◆ **Data entries**
----------------

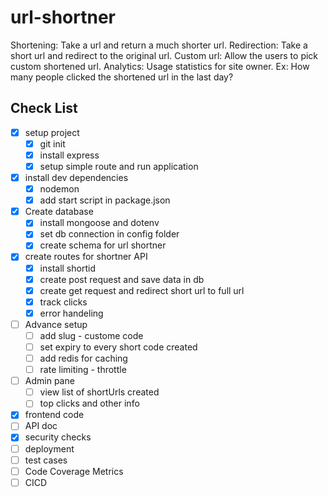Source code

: # url-shortner

Shortening: Take a url and return a much shorter url. 
Redirection: Take a short url and redirect to the original url.
Custom url: Allow the users to pick custom shortened url. 
Analytics: Usage statistics for site owner. 
  Ex: How many people clicked the shortened url in the last day?  

## Check List
* [x] setup project
  * [x] git init
  * [x] install express 
  * [x] setup simple route and run application 
* [x] install dev dependencies
  * [x] nodemon 
  * [x] add start script in package.json    
* [x] Create database
  * [x] install mongoose and dotenv
  * [x] set db connection in config folder
  * [x] create schema for url shortner
* [x] create routes for shortner API   
  * [x] install shortid   
  * [x] create post request and save data in db
  * [x] create get request and redirect short url to full url 
  * [x] track clicks
  * [x] error handeling
* [ ] Advance setup 
  * [ ] add slug - custome code 
  * [ ] set expiry to every short code created
  * [ ] add redis for caching 
  * [ ] rate limiting - throttle  
* [ ] Admin pane
  * [ ] view list of shortUrls created 
  * [ ] top clicks and other info  
* [x] frontend code 
* [ ] API doc 
* [x] security checks  
* [ ] deployment 
* [ ] test cases 
* [ ] Code Coverage Metrics
* [ ] CICD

----------------

◆ **Directions for this task**
Print exactly the lines above, between the one holding "[ ] Advance setup" and the one holding "[x] security checks", inclusive, and nothing besides.

◆ **Expected answer**
* [ ] Advance setup 
  * [ ] add slug - custome code 
  * [ ] set expiry to every short code created
  * [ ] add redis for caching 
  * [ ] rate limiting - throttle  
* [ ] Admin pane
  * [ ] view list of shortUrls created 
  * [ ] top clicks and other info  
* [x] frontend code 
* [ ] API doc 
* [x] security checks  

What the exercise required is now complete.